5.7 LIMITATIONS ON AMOUNT -- BUYER. Buyer will have no
liability (for indemnification or otherwise) with respect to the matters
described in clause (a) or (b) of Section 5.4 until the total of all Damages
with respect to such matters exceeds $20,000, and then only for the amount by
which such Damages exceed $20,000. However, this Section 5.7 will not apply to
any Breach of any of Buyer's representations and warranties of which Buyer had
Knowledge at any time prior to the date on which such representation and
warranty is made or any intentional Breach by Buyer of any covenant or
obligation, and Buyer will be liable for all Damages with respect to such
Breaches.
5.8 PROCEDURE FOR INDEMNIFICATION -- THIRD PARTY CLAIMS.

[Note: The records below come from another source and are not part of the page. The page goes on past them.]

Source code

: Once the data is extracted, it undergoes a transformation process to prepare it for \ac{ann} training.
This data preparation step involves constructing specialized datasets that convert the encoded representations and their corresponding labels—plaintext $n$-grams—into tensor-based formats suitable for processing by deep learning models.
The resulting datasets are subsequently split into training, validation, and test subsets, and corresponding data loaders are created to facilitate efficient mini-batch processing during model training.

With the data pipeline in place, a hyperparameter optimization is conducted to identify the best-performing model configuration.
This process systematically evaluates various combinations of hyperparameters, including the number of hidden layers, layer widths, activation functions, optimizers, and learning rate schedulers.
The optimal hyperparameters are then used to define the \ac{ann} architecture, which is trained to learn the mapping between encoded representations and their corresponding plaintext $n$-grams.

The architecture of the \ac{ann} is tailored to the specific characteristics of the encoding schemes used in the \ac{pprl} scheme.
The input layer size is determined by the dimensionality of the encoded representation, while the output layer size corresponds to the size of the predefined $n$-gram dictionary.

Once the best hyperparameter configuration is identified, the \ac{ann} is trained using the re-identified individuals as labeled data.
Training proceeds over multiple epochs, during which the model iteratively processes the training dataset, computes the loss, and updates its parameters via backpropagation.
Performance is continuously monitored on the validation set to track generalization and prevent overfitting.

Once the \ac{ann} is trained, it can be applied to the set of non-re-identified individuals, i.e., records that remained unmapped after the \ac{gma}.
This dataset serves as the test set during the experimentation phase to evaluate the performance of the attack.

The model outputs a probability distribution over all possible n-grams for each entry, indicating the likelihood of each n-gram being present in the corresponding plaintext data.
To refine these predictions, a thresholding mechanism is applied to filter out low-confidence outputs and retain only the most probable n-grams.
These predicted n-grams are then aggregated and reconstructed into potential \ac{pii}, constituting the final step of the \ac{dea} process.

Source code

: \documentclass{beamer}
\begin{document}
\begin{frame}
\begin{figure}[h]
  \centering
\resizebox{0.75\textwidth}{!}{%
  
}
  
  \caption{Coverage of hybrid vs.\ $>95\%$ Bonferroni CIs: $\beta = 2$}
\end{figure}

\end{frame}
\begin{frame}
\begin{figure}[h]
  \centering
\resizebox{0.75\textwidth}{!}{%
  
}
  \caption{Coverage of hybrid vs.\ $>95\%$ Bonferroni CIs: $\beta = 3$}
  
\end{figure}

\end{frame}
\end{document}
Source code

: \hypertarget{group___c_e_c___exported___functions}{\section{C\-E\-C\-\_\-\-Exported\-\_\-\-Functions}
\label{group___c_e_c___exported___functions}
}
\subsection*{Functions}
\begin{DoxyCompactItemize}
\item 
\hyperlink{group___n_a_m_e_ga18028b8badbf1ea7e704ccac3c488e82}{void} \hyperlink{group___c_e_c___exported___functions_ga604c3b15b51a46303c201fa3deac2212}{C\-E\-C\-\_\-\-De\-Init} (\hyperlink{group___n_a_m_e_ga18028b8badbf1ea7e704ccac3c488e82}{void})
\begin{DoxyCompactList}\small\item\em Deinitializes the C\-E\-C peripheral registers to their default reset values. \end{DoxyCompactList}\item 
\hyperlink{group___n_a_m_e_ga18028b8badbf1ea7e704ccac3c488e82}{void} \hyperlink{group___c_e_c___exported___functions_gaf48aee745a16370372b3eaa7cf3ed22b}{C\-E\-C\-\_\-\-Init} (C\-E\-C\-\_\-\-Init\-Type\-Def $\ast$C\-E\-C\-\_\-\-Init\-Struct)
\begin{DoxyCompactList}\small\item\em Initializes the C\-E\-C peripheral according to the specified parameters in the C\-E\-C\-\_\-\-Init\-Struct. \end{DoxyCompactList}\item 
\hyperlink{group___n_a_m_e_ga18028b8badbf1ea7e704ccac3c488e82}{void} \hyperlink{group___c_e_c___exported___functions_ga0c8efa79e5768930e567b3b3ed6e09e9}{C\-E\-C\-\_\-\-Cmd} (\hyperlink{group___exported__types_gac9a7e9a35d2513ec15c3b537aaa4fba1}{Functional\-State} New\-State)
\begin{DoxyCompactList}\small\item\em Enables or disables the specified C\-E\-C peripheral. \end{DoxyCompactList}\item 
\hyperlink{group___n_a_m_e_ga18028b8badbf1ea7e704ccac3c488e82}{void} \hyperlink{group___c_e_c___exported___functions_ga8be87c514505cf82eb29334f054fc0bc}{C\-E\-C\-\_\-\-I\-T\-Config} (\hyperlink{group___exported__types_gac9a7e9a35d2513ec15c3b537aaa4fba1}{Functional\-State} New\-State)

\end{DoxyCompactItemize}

(a) Promptly after receipt by an indemnified
party under Section 5.2, 5.4, or (to the extent provided in the last sentence of
Section 5.3) Section 5.3 of notice of the commencement of any Proceeding against
it, such indemnified party will, if a claim is to be made against an
indemnifying party under such Section, give notice to the indemnifying party of
the commencement of such claim, but the failure to notify the indemnifying party
will not relieve the indemnifying party of any liability that it may have to any
indemnified party, except to the extent that the indemnifying party demonstrates
that the defense of such action is prejudiced by the indemnifying party's
failure to give such notice.
(b) If any Proceeding referred to in Section
5.9(a) is brought against an indemnified party and it gives notice to the
indemnifying party of the commencement of such Proceeding, the indemnifying
party will, unless the claim involves Taxes, be entitled to participate in such
Proceeding and, to the extent that it wishes (unless (i) the indemnifying party
is also a party to such Proceeding and the indemnified party determines in good
faith that joint representation would be inappropriate, or (ii) the indemnifying
party fails to provide reasonable assurance to the indemnified party of its
financial capacity to defend such Proceeding and provide indemnification with
respect to such Proceeding), to assume the defense of such Proceeding with
counsel satisfactory to the indemnified party and, after notice from the
indemnifying party to the indemnified party of its election to assume the
defense of such Proceeding, the indemnifying party will not, as long as it
diligently conducts such defense, be liable to the indemnified party under this
Section 5 for any fees of other counsel or any other expenses with respect to
the defense of such Proceeding, in each case subsequently incurred by the
indemnified party in connection with the defense of such Proceeding, other than
reasonable costs of investigation. If the indemnifying party assumes the defense
of a Proceeding, (i) it will be conclusively established for purposes of this
Agreement that the claims made in that Proceeding are within the scope of and
subject to indemnification; (ii) no compromise or settlement of such claims may
be effected by the indemnifying party without the indemnified party's consent
unless (A) there is no finding or admission of any violation of Legal
Requirements or any violation of the rights of any Person and no effect on any
other claims that
32
33
may be made against the indemnified party, and (B) the sole relief provided is
monetary damages that are paid in full by the indemnifying party; and (iii) the
indemnified party will have no liability with respect to any compromise or
settlement of such claims effected without its consent. If notice is given to an
indemnifying party of the commencement of any Proceeding and the indemnifying
party does not, within ten days after the indemnified party's notice is given,
give notice to the indemnified party of its election to assume the defense of
such Proceeding, the indemnifying party will be bound by any determination made
in such Proceeding or any compromise or settlement effected by the indemnified
party.
(c) Notwithstanding the foregoing, if an
indemnified party determines in good faith that there is a reasonable
probability that a Proceeding may adversely affect it or its affiliates other
than as a result of monetary damages for which it would be entitled to
indemnification under this Agreement, the indemnified party may, by notice to
the indemnifying party, assume the exclusive right to defend, compromise, or
settle such Proceeding, but the indemnifying party will not be bound by any
determination of a Proceeding so defended or any compromise or settlement
effected without its consent (which may not be unreasonably withheld).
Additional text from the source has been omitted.